Segment Start: Data to process

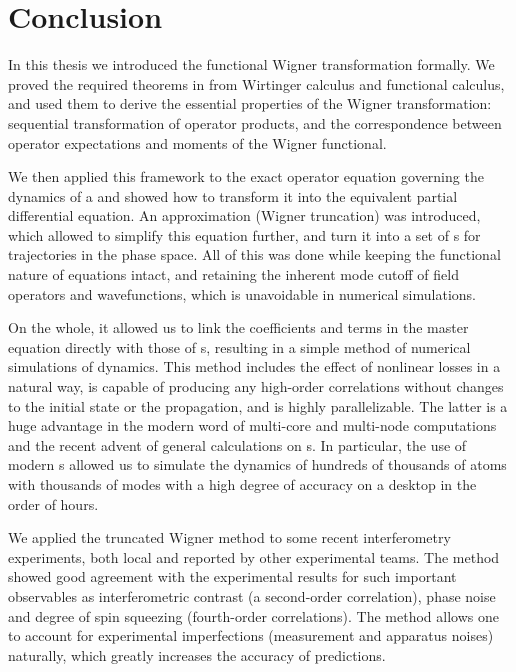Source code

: \chapter{Conclusion}
\label{cha:conclusion}

In this thesis we introduced the functional Wigner transformation formally.
We proved the required theorems in from Wirtinger calculus and functional calculus, and used them to derive the essential properties of the Wigner transformation: sequential transformation of operator products, and the correspondence between operator expectations and moments of the Wigner functional.

We then applied this framework to the exact operator equation governing the dynamics of a  and showed how to transform it into the equivalent partial differential equation.
An approximation (Wigner truncation) was introduced, which allowed to simplify this equation further, and turn it into a set of s for trajectories in the phase space.
All of this was done while keeping the functional nature of equations intact, and retaining the inherent mode cutoff of field operators and wavefunctions, which is unavoidable in numerical simulations.

On the whole, it allowed us to link the coefficients and terms in the master equation directly with those of s, resulting in a simple method of numerical simulations of  dynamics.
This method includes the effect of nonlinear losses in a natural way, is capable of producing any high-order correlations without changes to the initial state or the propagation, and is highly parallelizable.
The latter is a huge advantage in the modern word of multi-core and multi-node computations and the recent advent of general calculations on s.
In particular, the use of modern s allowed us to simulate the dynamics of hundreds of thousands of atoms with thousands of modes with a high degree of accuracy on a desktop in the order of hours.

We applied the truncated Wigner method to some recent  interferometry experiments, both local and reported by other experimental teams.
The method showed good agreement with the experimental results for such important observables as interferometric contrast (a second-order correlation), phase noise and degree of spin squeezing (fourth-order correlations).
The method allows one to account for experimental imperfections (measurement and apparatus noises) naturally, which greatly increases the accuracy of predictions.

Segment End: Data to process

▶ [What is being asked]: What's needed is a word-for-word retyping of the listing, minus its pictures.

▶ [Exercise solution]:
Source code

: \chapter{Conclusion}
\label{cha:conclusion}

In this thesis we introduced the functional Wigner transformation formally.
We proved the required theorems in from Wirtinger calculus and functional calculus, and used them to derive the essential properties of the Wigner transformation: sequential transformation of operator products, and the correspondence between operator expectations and moments of the Wigner functional.

We then applied this framework to the exact operator equation governing the dynamics of a  and showed how to transform it into the equivalent partial differential equation.
An approximation (Wigner truncation) was introduced, which allowed to simplify this equation further, and turn it into a set of s for trajectories in the phase space.
All of this was done while keeping the functional nature of equations intact, and retaining the inherent mode cutoff of field operators and wavefunctions, which is unavoidable in numerical simulations.

On the whole, it allowed us to link the coefficients and terms in the master equation directly with those of s, resulting in a simple method of numerical simulations of  dynamics.
This method includes the effect of nonlinear losses in a natural way, is capable of producing any high-order correlations without changes to the initial state or the propagation, and is highly parallelizable.
The latter is a huge advantage in the modern word of multi-core and multi-node computations and the recent advent of general calculations on s.
In particular, the use of modern s allowed us to simulate the dynamics of hundreds of thousands of atoms with thousands of modes with a high degree of accuracy on a desktop in the order of hours.

We applied the truncated Wigner method to some recent  interferometry experiments, both local and reported by other experimental teams.
The method showed good agreement with the experimental results for such important observables as interferometric contrast (a second-order correlation), phase noise and degree of spin squeezing (fourth-order correlations).
The method allows one to account for experimental imperfections (measurement and apparatus noises) naturally, which greatly increases the accuracy of predictions.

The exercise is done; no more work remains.